Désobéissants
et ravers contre la dérive sécuritaire
par Xavier
Molenat - publié le 04/03/02 - réagir
à cet article sur le forum
Samedi 2 mars, 1000 manifestants clôturaient à Paris
le "Forum de la désobéissance sociale". Contre les lois sécuritaires,
les ravers avaient rejoint le mouvement. Et tous criaient leur déception
de la "grande" politique.
Pas besoin d'être nombreux pour etre motivés. Samedi 2
mars, un millier de "Désobéissants" ont défilé à Paris sur fond de techno,
de la place de la République à Stalingrad. Désobéissants ? Cette "manifestive"
était la street parade prévue pour clôturer le "Forum de l'Insoumission
et de la désobéissance sociale, contre la violence économique, sociale,
politique et policière". Pendant 10 jours, depuis le 22 février, un collectif
d'associations et d'ONG (Droit Au Logement, AC!, Act-Up, Droits Devant...),
de militants et de simples individus ont multiplié les actions pour protester
contre la "dérive sécuritaire" et la "criminalisation des précaires".
Une première.
Fourre-tout
Première cible des Désobéissants : les mesures "liberticides" de la Loi
sur la Sécurité Quotidienne (LSQ), adoptée par l'Assemblée Nationale le
31 Octobre dernier. Ce texte est en effet un curieux bric-à-brac de mesures
diverses, visant à la fois la répression de la délinquance et la lutte
contre le terrorisme à la suite des événements du 11 septembre. A côté
de mesures visant par exemple la régulation de la vente d'armes, sont
inscrits plusieurs articles dont on se demande ce qu'ils ont à voir avec
les objectifs annoncés : ainsi, l'article 50 prévoit la prison pour les
personnes ayant fraudé 10 fois en un an dans les transports en commun.

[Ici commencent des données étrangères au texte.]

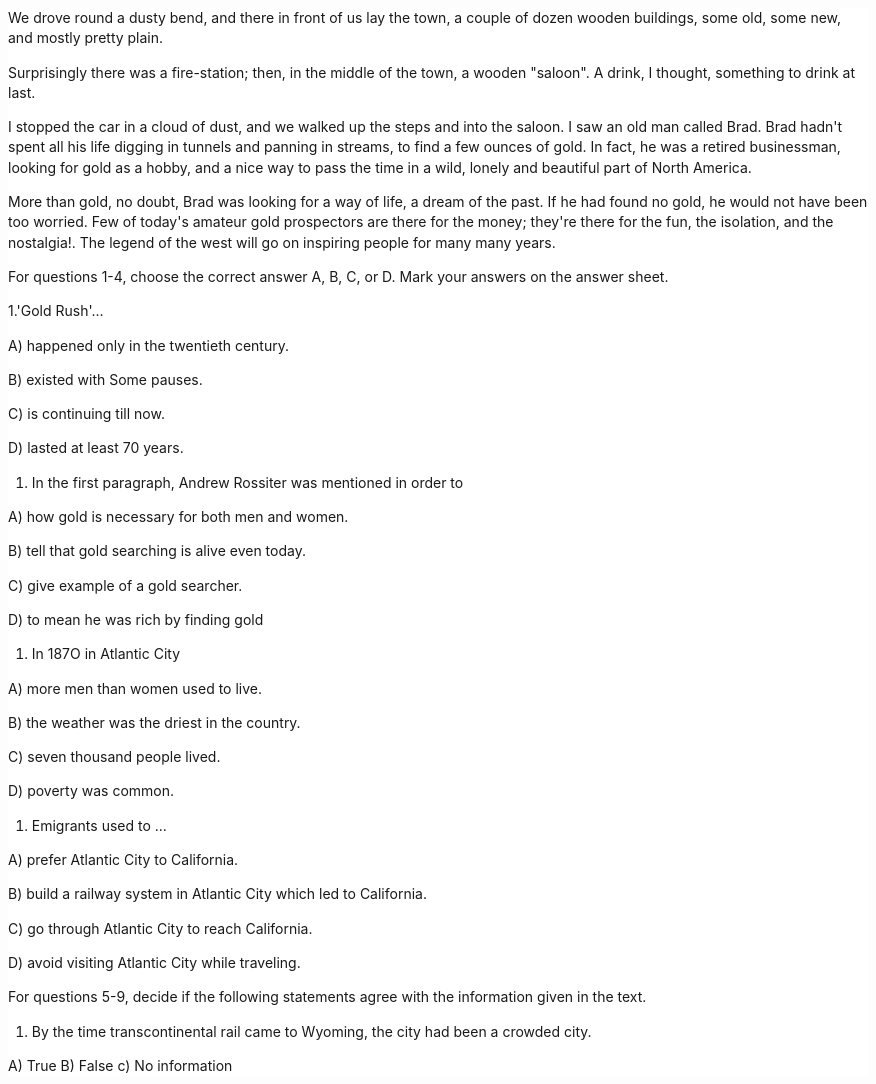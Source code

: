 We drove round a dusty bend, and there in front of us lay the town, a couple of dozen wooden buildings, some old, some new, and mostly pretty plain.

Surprisingly there was a fire-station; then, in the middle of the town, a wooden "saloon". A drink, I thought, something to drink at last.

I stopped the car in a cloud of dust, and we walked up the steps and into the saloon. I saw an old man called Brad. Brad hadn't spent all his life digging in tunnels and panning in streams, to find a few ounces of gold. In fact, he was a retired businessman, looking for gold as a hobby, and a nice way to pass the time in a wild, lonely and beautiful part of North America.

More than gold, no doubt, Brad was looking for a way of life, a dream of the past. If he had found no gold, he would not have been too worried. Few of today's amateur gold prospectors are there for the money; they're there for the fun, the isolation, and the nostalgia!. The legend of the west will go on inspiring people for many many years.

For questions 1-4, choose the correct answer A, B, C, or D. Mark your answers on the answer sheet.

1.'Gold Rush'...

A) happened only in the twentieth century.

B) existed with Some pauses.

C) is continuing till now.

D) lasted at least 70 years.

1. In the first paragraph, Andrew Rossiter was mentioned in order to

A) how gold is necessary for both men and women.

B) tell that gold searching is alive even today.

C) give example of a gold searcher.

D) to mean he was rich by finding gold

1. In 187O in Atlantic City

A) more men than women used to live.

B) the weather was the driest in the country.

C) seven thousand people lived.

D) poverty was common.

1. Emigrants used to ...

A) prefer Atlantic City to California.

B) build a railway system in Atlantic City which led to California.

C) go through Atlantic City to reach California.

D) avoid visiting Atlantic City while traveling.

For questions 5-9, decide if the following statements agree with the information given in the text.

1. By the time transcontinental rail came to Wyoming, the city had been a crowded city.

A) True B) False c) No information
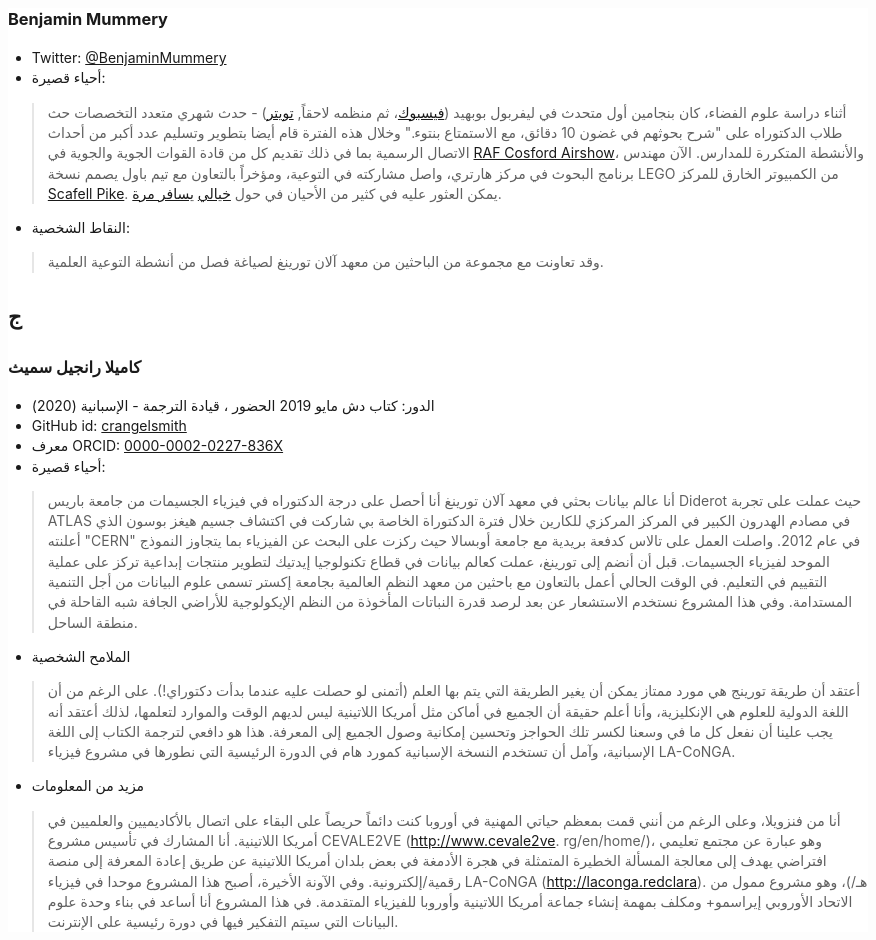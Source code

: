 ### Benjamin Mummery

* Twitter: [@BenjaminMummery](https://twitter.com/@BenjaminMummery)
* أحياء قصيرة:
> أثناء دراسة علوم الفضاء، كان بنجامين أول متحدث في ليفربول بوبهيد ([فيسبوك](https://www.facebook.com/pubhdliverpool/)، ثم منظمه لاحقاً, [تويتر](https://twitter.com/pubhd_liverpool?lang=en-gb)) - حدث شهري متعدد التخصصات حث طلاب الدكتوراه على "شرح بحوثهم في غضون 10 دقائق، مع الاستمتاع بنتوء." وخلال هذه الفترة قام أيضا بتطوير وتسليم عدد أكبر من أحداث الاتصال الرسمية بما في ذلك تقديم كل من قادة القوات الجوية والجوية في [RAF Cosford Airshow](https://www.youtube.com/watch?v=KImlYiCO7Vs)، والأنشطة المتكررة للمدارس. الآن مهندس برنامج البحوث في مركز هارتري، واصل مشاركته في التوعية، ومؤخراً بالتعاون مع تيم باول يصمم نسخة LEGO من الكمبيوتر الخارق للمركز [Scafell Pike](https://twitter.com/HartreeCentre/status/1189145621564968963). يمكن العثور عليه في كثير من الأحيان في حول [خيالي](https://www.youtube.com/watch?v=zrqfT4aotfE) [يسافر مرة](https://inews.co.uk/culture/film/donnie-darko-reviewed-astrophysicist-531742).

* النقاط الشخصية:
> وقد تعاونت مع مجموعة من الباحثين من معهد آلان تورينغ لصياغة فصل من أنشطة التوعية العلمية.



## ج

### كاميلا رانجيل سميث

* الدور: كتاب دش مايو 2019 الحضور ، قيادة الترجمة - الإسبانية (2020)
* GitHub id: [crangelsmith](https://github.com/crangelsmith)
* معرف ORCID: [0000-0002-0227-836X](https://orcid.org/0000-0002-0227-836X)
* أحياء قصيرة:
> أنا عالم بيانات بحثي في معهد آلان تورينغ أنا أحصل على درجة الدكتوراه في فيزياء الجسيمات من جامعة باريس Diderot حيث عملت على تجربة ATLAS في مصادم الهدرون الكبير في المركز المركزي للكارين خلال فترة الدكتوراة الخاصة بي شاركت في اكتشاف جسيم هيغز بوسون الذي أعلنته "CERN" في عام 2012. واصلت العمل على تالاس كدفعة بريدية مع جامعة أوبسالا حيث ركزت على البحث عن الفيزياء بما يتجاوز النموذج الموحد لفيزياء الجسيمات. قبل أن أنضم إلى تورينغ، عملت كعالم بيانات في قطاع تكنولوجيا إيدتيك لتطوير منتجات إبداعية تركز على عملية التقييم في التعليم. في الوقت الحالي أعمل بالتعاون مع باحثين من معهد النظم العالمية بجامعة إكستر تسمى علوم البيانات من أجل التنمية المستدامة. وفي هذا المشروع نستخدم الاستشعار عن بعد لرصد قدرة النباتات المأخوذة من النظم الإيكولوجية للأراضي الجافة شبه القاحلة في منطقة الساحل.

* الملامح الشخصية
> أعتقد أن طريقة تورينج هي مورد ممتاز يمكن أن يغير الطريقة التي يتم بها العلم (أتمنى لو حصلت عليه عندما بدأت دكتوراي!). على الرغم من أن اللغة الدولية للعلوم هي الإنكليزية، وأنا أعلم حقيقة أن الجميع في أماكن مثل أمريكا اللاتينية ليس لديهم الوقت والموارد لتعلمها، لذلك أعتقد أنه يجب علينا أن نفعل كل ما في وسعنا لكسر تلك الحواجز وتحسين إمكانية وصول الجميع إلى المعرفة. هذا هو دافعي لترجمة الكتاب إلى اللغة الإسبانية، وآمل أن تستخدم النسخة الإسبانية كمورد هام في الدورة الرئيسية التي نطورها في مشروع فيزياء LA-CoNGA.

* مزيد من المعلومات
> أنا من فنزويلا، وعلى الرغم من أنني قمت بمعظم حياتي المهنية في أوروبا كنت دائماً حريصاً على البقاء على اتصال بالأكاديميين والعلميين في أمريكا اللاتينية. أنا المشارك في تأسيس مشروع CEVALE2VE (http://www.cevale2ve. rg/en/home/)، وهو عبارة عن مجتمع تعليمي افتراضي يهدف إلى معالجة المسألة الخطيرة المتمثلة في هجرة الأدمغة في بعض بلدان أمريكا اللاتينية عن طريق إعادة المعرفة إلى منصة رقمية/إلكترونية. وفي الآونة الأخيرة، أصبح هذا المشروع موحدا في فيزياء LA-CoNGA (http://laconga.redclara). هـ/)، وهو مشروع ممول من الاتحاد الأوروبي إيراسمو+ ومكلف بمهمة إنشاء جماعة أمريكا اللاتينية وأوروبا للفيزياء المتقدمة. في هذا المشروع أنا أساعد في بناء وحدة علوم البيانات التي سيتم التفكير فيها في دورة رئيسية على الإنترنت.
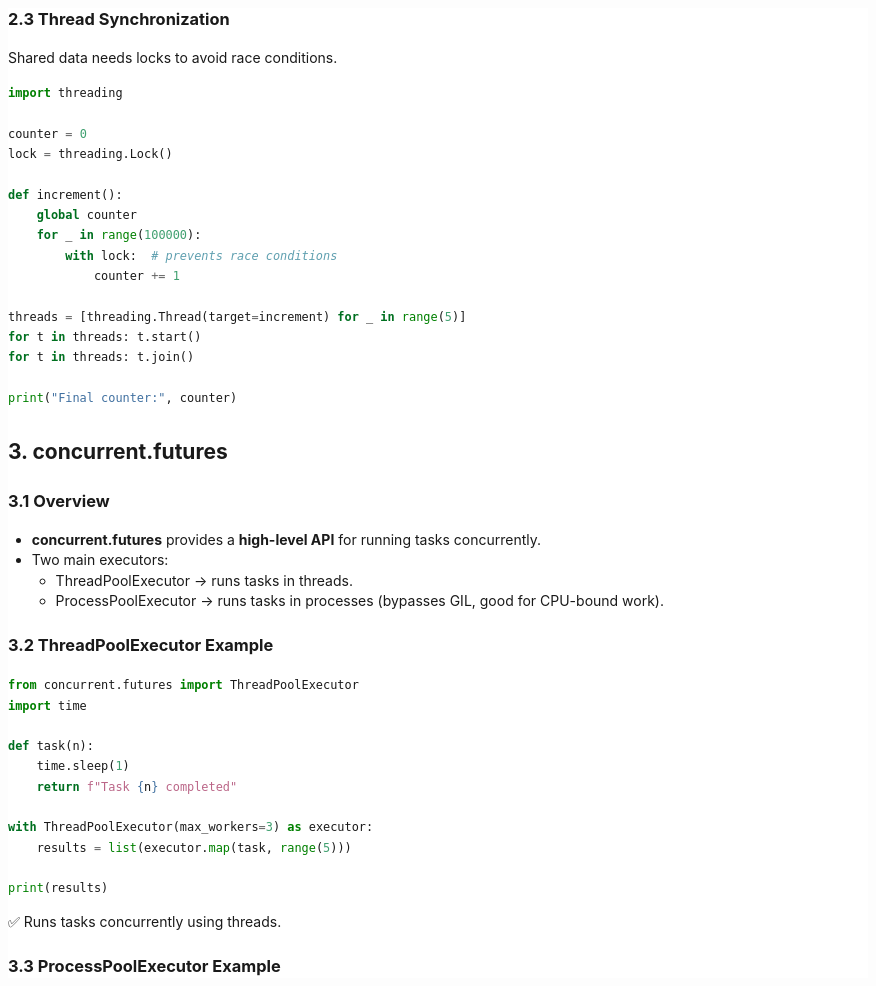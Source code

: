 ### 2.3 Thread Synchronization

Shared data needs locks to avoid race conditions.

```python
import threading

counter = 0
lock = threading.Lock()

def increment():
    global counter
    for _ in range(100000):
        with lock:  # prevents race conditions
            counter += 1

threads = [threading.Thread(target=increment) for _ in range(5)]
for t in threads: t.start()
for t in threads: t.join()

print("Final counter:", counter)
```

## 3\. concurrent.futures

### 3.1 Overview

- **concurrent.futures** provides a **high-level API** for running tasks concurrently.
- Two main executors:
  - ThreadPoolExecutor → runs tasks in threads.
  - ProcessPoolExecutor → runs tasks in processes (bypasses GIL, good for CPU-bound work).

### 3.2 ThreadPoolExecutor Example

```python
from concurrent.futures import ThreadPoolExecutor
import time

def task(n):
    time.sleep(1)
    return f"Task {n} completed"

with ThreadPoolExecutor(max_workers=3) as executor:
    results = list(executor.map(task, range(5)))

print(results)
```

✅ Runs tasks concurrently using threads.

### 3.3 ProcessPoolExecutor Example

L'article 52, lui, affirme la possibilité pour les propriétaires de faire
appel à la police pour évacuer les "personnes qui entravent l'accès et
la libre circulation des locataires ou empêchent le bon fonctionnement
des dispositifs de sécurité et de sûreté ou nuisent à la tranquillité
des lieux".
Ben Laden dans le métro ?
Pour les Désobéissants, les visées politiques de la loi sont claires :
"La LSQ était censée s'occuper de terrorisme. Or plusieurs mesures n'ont
rien à voir avec cela. Est-ce que Ben Laden prend le métro ? Est-ce qu'il
organise des réunions dans les halls d'immeuble ? On s'aperçoit que le
but est de réprimer toute action allant à l'encontre du gouvernement",
résume Ludovic Prieur, un des animateurs du Forum et de Samizdat.net,
qui a assuré la plateforme sur Internet. Au-delà de ces aspects "liberticides",
les "10 jours" visaient également à souligner l'aspect inégalitaire des
mesures comprises dans la LSQ, qui, par leur objet-même touchent de d'abord
les populations les plus démunies. "La première insécurité, c'est de ne
pas avoir de toit, pas de papier, pas de revenus. Tout va dans le sens
d'une criminalisation des précaires et des militants comme José Bové condamné
pour sa lutte contre les OGM. Dès lors nous sommes obligés de désobeir",
explique Ludovic Prieur, qui connaît bien les "centres sociaux"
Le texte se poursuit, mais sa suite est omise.